= Provided records =
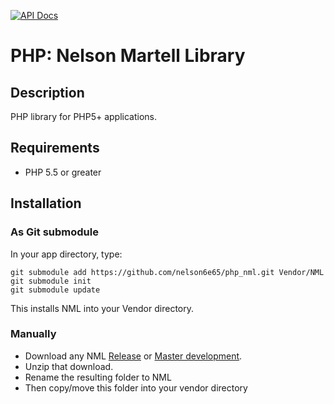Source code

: [![API Docs](http://apigenerator.org/badge.png)](http://nelson6e65.github.io/php_nml/api)
# PHP: Nelson Martell Library

## Description
PHP library for PHP5+ applications. 

## Requirements
* PHP 5.5 or greater

## Installation

### As Git submodule
In your app directory, type:

    git submodule add https://github.com/nelson6e65/php_nml.git Vendor/NML
	git submodule init
	git submodule update
	
This installs NML into your Vendor directory.

### Manually
* Download any NML [Release](https://github.com/nelson6e65/php_nml/releases) or [Master development](https://github.com/nelson6e65/php_nml/archive/master.zip).
* Unzip that download.
* Rename the resulting folder to NML
* Then copy/move this folder into your vendor directory
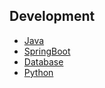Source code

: Development
-----------

- [Java](development/java.md)
- [SpringBoot](development/springboot.md)
- [Database](development/database.md)
- [Python](development/python.md)
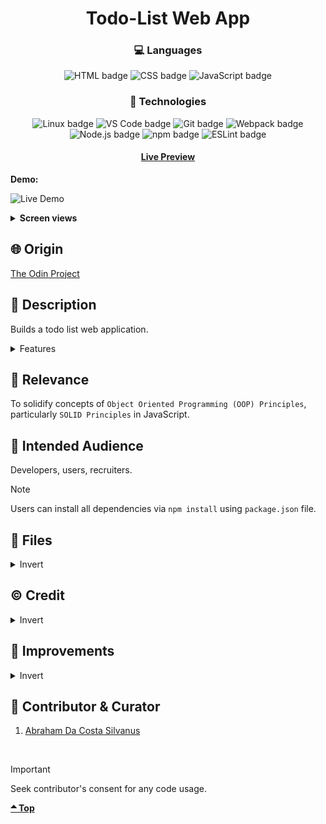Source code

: <div align='center'>

# Todo-List Web App
</div>
<div align='center'>
    <h3>💻 Languages</h3>
    <img src="https://img.shields.io/badge/HTML5-E34F26?style=for-the-badge&logo=html5&logoColor=white" alt="HTML badge">
    <img src="https://img.shields.io/badge/CSS3-1572B6?style=for-the-badge&logo=css3&logoColor=white" alt="CSS badge">
    <img src="https://img.shields.io/badge/JavaScript-F7DF1E?style=for-the-badge&logo=javascript&logoColor=black" alt="JavaScript badge">
    <h3>🔧 Technologies</h3>
    <img src="https://img.shields.io/badge/Linux-FCC624?style=for-the-badge&logo=linux&logoColor=black" alt="Linux badge">
    <img src="https://img.shields.io/badge/VS_Code-007ACC?style=for-the-badge&logo=visual-studio-code&logoColor=white" alt="VS Code badge">
    <img src="https://img.shields.io/badge/Git-F05032?style=for-the-badge&logo=git&logoColor=white" alt="Git badge">
    <img src="https://img.shields.io/badge/Webpack-8DD6F9?style=for-the-badge&logo=webpack&logoColor=black" alt="Webpack badge">
    <img src="https://img.shields.io/badge/Node.js-43853D?style=for-the-badge&logo=node.js&logoColor=white" alt="Node.js badge">
    <img src="https://img.shields.io/badge/npm-CB3837?style=for-the-badge&logo=npm&logoColor=white" alt="npm badge">
    <img src="https://img.shields.io/badge/ESLint-4B32C3?style=for-the-badge&logo=eslint&logoColor=white" alt="ESLint badge">
    <h4><a href="https://asdacosta.github.io/todo-list/">Live Preview</a></h4>
</div>

**Demo:**

![Live Demo](./view-imgs/todo-demo.gif)

<details>

**<summary>Screen views</summary>**

**Desktop View:**

<img src="./view-imgs/desktop.png" alt="desktop view">
<br>

**Mobile View:**

Yet to

</details>

## 🌐 Origin
[The Odin Project](https://www.theodinproject.com/)

## 📝 Description
Builds a todo list web application.
<details>
<summary>Features</summary>

* Create and delete tasks effortlessly.
* Set deadlines for tasks.
* Add description to tasks.
* Sort task in any category.
* Check a task to indicate as done.
* Maximum of 5 tasks per section.
* Choose different background colors in Settings.
* Throw error for empty task or past date/time.

</details>

## 🎯 Relevance
To solidify concepts of `Object Oriented Programming (OOP) Principles`, particularly `SOLID Principles` in JavaScript. 

## 👥 Intended Audience
Developers, users, recruiters.

> [!NOTE]
> Users can install all dependencies via `npm install` using `package.json` file.

## 📂 Files
<details>
<summary>Invert</summary>

| File | Description |
| - | - |
|`src/*`| Source files that are bundled into the output directory `dist/`.|
|`src/index.js`| The main JavaScript entry point that bundling begins.|
|`dist/*`| Output files from bundling of files in directory `src/`.|
|`dist/main.js`| Main JavaScript output file that contains the bundled JavaScript code. Code is minified and optimized for deployment (Due to mode set to production in webpack config). |
|`algorithm.txt`| Contains JavaScript algorithm for some few part of entire code.|
|`webpack.config.js`| Configuration file for webpack. It enables the bundling of different assets.|
|`package*`| Contains details of project and dependencies versions.|
</details>

## ©️ Credit
<details>
<summary>Invert</summary>

| File | Description |
| - | - |
|`src/imgs/checklist.png`| Icon created by Graphics Plazza on [Flaticon](https://www.flaticon.com/free-icons/).|
|`src/imgs/*.svg`| Icons from [Material Design Icons](https://pictogrammers.com/library/mdi/).|

</details>

## 🔄 Improvements
<details>
<summary>Invert</summary>

- [ ] Add date icon to be able to select date from calender.
- [ ] Add local storage for todos; continue in commented code in `src/storage.js`.
- [ ] Add edit icon to tasks. (Dialog should popup with contents and legend of Edit Task instead of task number)
- [ ] Make dialog have an exit 'X' at top to be able to cancel task. (You might need to replace dialog with another element, say div)
- [ ] When user returns to page, indicate previously selected color from local storage with border in settings. 
- [ ] Checked task should reflect in all categories it's in and it should be at the bottom. (Might need to replace checkbox input with <div> or another element and style as a check box).
- [ ] Add priority rank in form and indicate it on the task with a small box.
- [ ] Make website responsive in all screen sizes.
- [ ] Add a choice in settings to pick a random color for user.

</details>

## 👤 Contributor & Curator
1. [Abraham Da Costa Silvanus](https://github.com/asdacosta) 

<br>

> [!IMPORTANT]
> Seek contributor's consent for any code usage.

**[🞁 Top](#todo-list-web-app)**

= What needs to be done =
Go through the listing and restate each line word for word, leaving out the pictures.

= Answer space =
Source code

: [![API Docs](http://apigenerator.org/badge.png)](http://nelson6e65.github.io/php_nml/api)
# PHP: Nelson Martell Library

## Description
PHP library for PHP5+ applications. 

## Requirements
* PHP 5.5 or greater

## Installation

### As Git submodule
In your app directory, type:

    git submodule add https://github.com/nelson6e65/php_nml.git Vendor/NML
	git submodule init
	git submodule update
	
This installs NML into your Vendor directory.

### Manually
* Download any NML [Release](https://github.com/nelson6e65/php_nml/releases) or [Master development](https://github.com/nelson6e65/php_nml/archive/master.zip).
* Unzip that download.
* Rename the resulting folder to NML
* Then copy/move this folder into your vendor directory
Source code

: Development
-----------

- [Java](development/java.md)
- [SpringBoot](development/springboot.md)
- [Database](development/database.md)
- [Python](development/python.md)
Source code

: <div align='center'>

# Todo-List Web App
</div>
<div align='center'>
    <h3>💻 Languages</h3>
    <img src="https://img.shields.io/badge/HTML5-E34F26?style=for-the-badge&logo=html5&logoColor=white" alt="HTML badge">
    <img src="https://img.shields.io/badge/CSS3-1572B6?style=for-the-badge&logo=css3&logoColor=white" alt="CSS badge">
    <img src="https://img.shields.io/badge/JavaScript-F7DF1E?style=for-the-badge&logo=javascript&logoColor=black" alt="JavaScript badge">
    <h3>🔧 Technologies</h3>
    <img src="https://img.shields.io/badge/Linux-FCC624?style=for-the-badge&logo=linux&logoColor=black" alt="Linux badge">
    <img src="https://img.shields.io/badge/VS_Code-007ACC?style=for-the-badge&logo=visual-studio-code&logoColor=white" alt="VS Code badge">
    <img src="https://img.shields.io/badge/Git-F05032?style=for-the-badge&logo=git&logoColor=white" alt="Git badge">
    <img src="https://img.shields.io/badge/Webpack-8DD6F9?style=for-the-badge&logo=webpack&logoColor=black" alt="Webpack badge">
    <img src="https://img.shields.io/badge/Node.js-43853D?style=for-the-badge&logo=node.js&logoColor=white" alt="Node.js badge">
    <img src="https://img.shields.io/badge/npm-CB3837?style=for-the-badge&logo=npm&logoColor=white" alt="npm badge">
    <img src="https://img.shields.io/badge/ESLint-4B32C3?style=for-the-badge&logo=eslint&logoColor=white" alt="ESLint badge">
    <h4><a href="https://asdacosta.github.io/todo-list/">Live Preview</a></h4>
</div>

**Demo:**

![Live Demo](./view-imgs/todo-demo.gif)

<details>

**<summary>Screen views</summary>**

**Desktop View:**

<img src="./view-imgs/desktop.png" alt="desktop view">
<br>

**Mobile View:**

Yet to

</details>

## 🌐 Origin
[The Odin Project](https://www.theodinproject.com/)

## 📝 Description
Builds a todo list web application.
<details>
<summary>Features</summary>

* Create and delete tasks effortlessly.
* Set deadlines for tasks.
* Add description to tasks.
* Sort task in any category.
* Check a task to indicate as done.
* Maximum of 5 tasks per section.
* Choose different background colors in Settings.
* Throw error for empty task or past date/time.

</details>

## 🎯 Relevance
To solidify concepts of `Object Oriented Programming (OOP) Principles`, particularly `SOLID Principles` in JavaScript. 

## 👥 Intended Audience
Developers, users, recruiters.

> [!NOTE]
> Users can install all dependencies via `npm install` using `package.json` file.

## 📂 Files
<details>
<summary>Invert</summary>

| File | Description |
| - | - |
|`src/*`| Source files that are bundled into the output directory `dist/`.|
|`src/index.js`| The main JavaScript entry point that bundling begins.|
|`dist/*`| Output files from bundling of files in directory `src/`.|
|`dist/main.js`| Main JavaScript output file that contains the bundled JavaScript code. Code is minified and optimized for deployment (Due to mode set to production in webpack config). |
|`algorithm.txt`| Contains JavaScript algorithm for some few part of entire code.|
|`webpack.config.js`| Configuration file for webpack. It enables the bundling of different assets.|
|`package*`| Contains details of project and dependencies versions.|
</details>

## ©️ Credit
<details>
<summary>Invert</summary>

| File | Description |
| - | - |
|`src/imgs/checklist.png`| Icon created by Graphics Plazza on [Flaticon](https://www.flaticon.com/free-icons/).|
|`src/imgs/*.svg`| Icons from [Material Design Icons](https://pictogrammers.com/library/mdi/).|

</details>

## 🔄 Improvements
<details>
<summary>Invert</summary>

- [ ] Add date icon to be able to select date from calender.
- [ ] Add local storage for todos; continue in commented code in `src/storage.js`.
- [ ] Add edit icon to tasks. (Dialog should popup with contents and legend of Edit Task instead of task number)
- [ ] Make dialog have an exit 'X' at top to be able to cancel task. (You might need to replace dialog with another element, say div)
- [ ] When user returns to page, indicate previously selected color from local storage with border in settings. 
- [ ] Checked task should reflect in all categories it's in and it should be at the bottom. (Might need to replace checkbox input with <div> or another element and style as a check box).
- [ ] Add priority rank in form and indicate it on the task with a small box.
- [ ] Make website responsive in all screen sizes.
- [ ] Add a choice in settings to pick a random color for user.

</details>

## 👤 Contributor & Curator
1. [Abraham Da Costa Silvanus](https://github.com/asdacosta) 

<br>

> [!IMPORTANT]
> Seek contributor's consent for any code usage.

**[🞁 Top](#todo-list-web-app)**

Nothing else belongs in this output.